## [Exercise]
Text only, exactly as given: reproduce the entries below without their pictures.

##### Available data #####

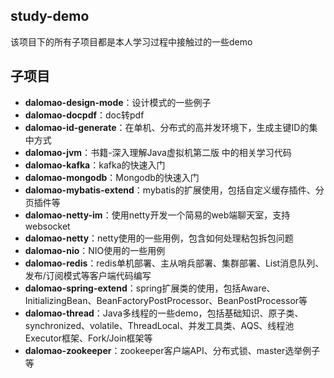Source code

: ## study-demo
该项目下的所有子项目都是本人学习过程中接触过的一些demo

## 子项目
* **dalomao-design-mode**：设计模式的一些例子
* **dalomao-docpdf**：doc转pdf
* **dalomao-id-generate**：在单机、分布式的高并发环境下，生成主键ID的集中方式
* **dalomao-jvm**：书籍-深入理解Java虚拟机第二版 中的相关学习代码
* **dalomao-kafka**：kafka的快速入门
* **dalomao-mongodb**：Mongodb的快速入门
* **dalomao-mybatis-extend**：mybatis的扩展使用，包括自定义缓存插件、分页插件等
* **dalomao-netty-im**：使用netty开发一个简易的web端聊天室，支持websocket
* **dalomao-netty**：netty使用的一些用例，包含如何处理粘包拆包问题
* **dalomao-nio**：NIO使用的一些用例
* **dalomao-redis**：redis单机部署、主从哨兵部署、集群部署、List消息队列、发布/订阅模式等客户端代码编写
* **dalomao-spring-extend**：spring扩展类的使用，包括Aware、InitializingBean、BeanFactoryPostProcessor、BeanPostProcessor等
* **dalomao-thread**：Java多线程的一些demo，包括基础知识、原子类、synchronized、volatile、ThreadLocal、并发工具类、AQS、线程池Executor框架、Fork/Join框架等
* **dalomao-zookeeper**：zookeeper客户端API、分布式锁、master选举例子等
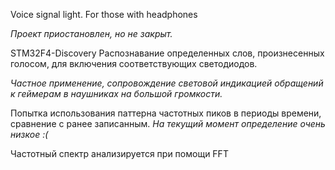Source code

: Voice signal light. For those with headphones

*Проект приостановлен, но не закрыт.*

STM32F4-Discovery
Распознавание определенных слов, произнесенных голосом, для включения соответствующих светодиодов. 

*Частное применение, сопровождение световой индикацией обращений к геймерам в наушниках на большой громкости.*

Попытка использования паттерна частотных пиков в периоды времени, сравнение с ранее записанным. *На текущий момент определение очень низкое :(*

Частотный спектр анализируется при помощи FFT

#####

## [Task result]
Source code

: ## study-demo
该项目下的所有子项目都是本人学习过程中接触过的一些demo

## 子项目
* **dalomao-design-mode**：设计模式的一些例子
* **dalomao-docpdf**：doc转pdf
* **dalomao-id-generate**：在单机、分布式的高并发环境下，生成主键ID的集中方式
* **dalomao-jvm**：书籍-深入理解Java虚拟机第二版 中的相关学习代码
* **dalomao-kafka**：kafka的快速入门
* **dalomao-mongodb**：Mongodb的快速入门
* **dalomao-mybatis-extend**：mybatis的扩展使用，包括自定义缓存插件、分页插件等
* **dalomao-netty-im**：使用netty开发一个简易的web端聊天室，支持websocket
* **dalomao-netty**：netty使用的一些用例，包含如何处理粘包拆包问题
* **dalomao-nio**：NIO使用的一些用例
* **dalomao-redis**：redis单机部署、主从哨兵部署、集群部署、List消息队列、发布/订阅模式等客户端代码编写
* **dalomao-spring-extend**：spring扩展类的使用，包括Aware、InitializingBean、BeanFactoryPostProcessor、BeanPostProcessor等
* **dalomao-thread**：Java多线程的一些demo，包括基础知识、原子类、synchronized、volatile、ThreadLocal、并发工具类、AQS、线程池Executor框架、Fork/Join框架等
* **dalomao-zookeeper**：zookeeper客户端API、分布式锁、master选举例子等
Source code

: Voice signal light. For those with headphones

*Проект приостановлен, но не закрыт.*

STM32F4-Discovery
Распознавание определенных слов, произнесенных голосом, для включения соответствующих светодиодов. 

*Частное применение, сопровождение световой индикацией обращений к геймерам в наушниках на большой громкости.*

Попытка использования паттерна частотных пиков в периоды времени, сравнение с ранее записанным. *На текущий момент определение очень низкое :(*

Частотный спектр анализируется при помощи FFT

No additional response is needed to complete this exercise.